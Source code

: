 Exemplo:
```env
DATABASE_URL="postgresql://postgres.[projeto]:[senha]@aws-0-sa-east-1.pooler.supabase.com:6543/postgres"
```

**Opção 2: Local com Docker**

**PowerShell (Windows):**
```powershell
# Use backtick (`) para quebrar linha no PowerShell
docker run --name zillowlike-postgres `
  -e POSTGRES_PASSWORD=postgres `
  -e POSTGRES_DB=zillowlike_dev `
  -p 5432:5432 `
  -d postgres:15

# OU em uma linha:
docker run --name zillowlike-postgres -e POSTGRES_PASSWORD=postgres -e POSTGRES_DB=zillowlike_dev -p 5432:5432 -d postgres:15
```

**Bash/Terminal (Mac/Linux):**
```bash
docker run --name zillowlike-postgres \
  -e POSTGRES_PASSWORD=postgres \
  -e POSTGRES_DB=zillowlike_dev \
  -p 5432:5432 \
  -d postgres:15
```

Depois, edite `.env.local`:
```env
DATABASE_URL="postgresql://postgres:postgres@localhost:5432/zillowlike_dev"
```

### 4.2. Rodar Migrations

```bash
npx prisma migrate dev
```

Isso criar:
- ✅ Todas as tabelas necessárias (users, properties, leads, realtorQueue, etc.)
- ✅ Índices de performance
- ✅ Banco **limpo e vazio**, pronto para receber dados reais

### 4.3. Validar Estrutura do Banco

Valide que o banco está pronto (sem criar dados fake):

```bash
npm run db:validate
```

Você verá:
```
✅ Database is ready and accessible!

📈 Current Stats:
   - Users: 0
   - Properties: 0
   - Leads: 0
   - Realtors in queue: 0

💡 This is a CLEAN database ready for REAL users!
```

───

(Task instructions): Set the whole listing down again, unchanged.

(Exercise output):
Source code

: Exemplo:
```env
DATABASE_URL="postgresql://postgres.[projeto]:[senha]@aws-0-sa-east-1.pooler.supabase.com:6543/postgres"
```

**Opção 2: Local com Docker**

**PowerShell (Windows):**
```powershell
# Use backtick (`) para quebrar linha no PowerShell
docker run --name zillowlike-postgres `
  -e POSTGRES_PASSWORD=postgres `
  -e POSTGRES_DB=zillowlike_dev `
  -p 5432:5432 `
  -d postgres:15

# OU em uma linha:
docker run --name zillowlike-postgres -e POSTGRES_PASSWORD=postgres -e POSTGRES_DB=zillowlike_dev -p 5432:5432 -d postgres:15
```

**Bash/Terminal (Mac/Linux):**
```bash
docker run --name zillowlike-postgres \
  -e POSTGRES_PASSWORD=postgres \
  -e POSTGRES_DB=zillowlike_dev \
  -p 5432:5432 \
  -d postgres:15
```

Depois, edite `.env.local`:
```env
DATABASE_URL="postgresql://postgres:postgres@localhost:5432/zillowlike_dev"
```

### 4.2. Rodar Migrations

```bash
npx prisma migrate dev
```

Isso criar:
- ✅ Todas as tabelas necessárias (users, properties, leads, realtorQueue, etc.)
- ✅ Índices de performance
- ✅ Banco **limpo e vazio**, pronto para receber dados reais

### 4.3. Validar Estrutura do Banco

Valide que o banco está pronto (sem criar dados fake):

```bash
npm run db:validate
```

Você verá:
```
✅ Database is ready and accessible!

📈 Current Stats:
   - Users: 0
   - Properties: 0
   - Leads: 0
   - Realtors in queue: 0

💡 This is a CLEAN database ready for REAL users!
```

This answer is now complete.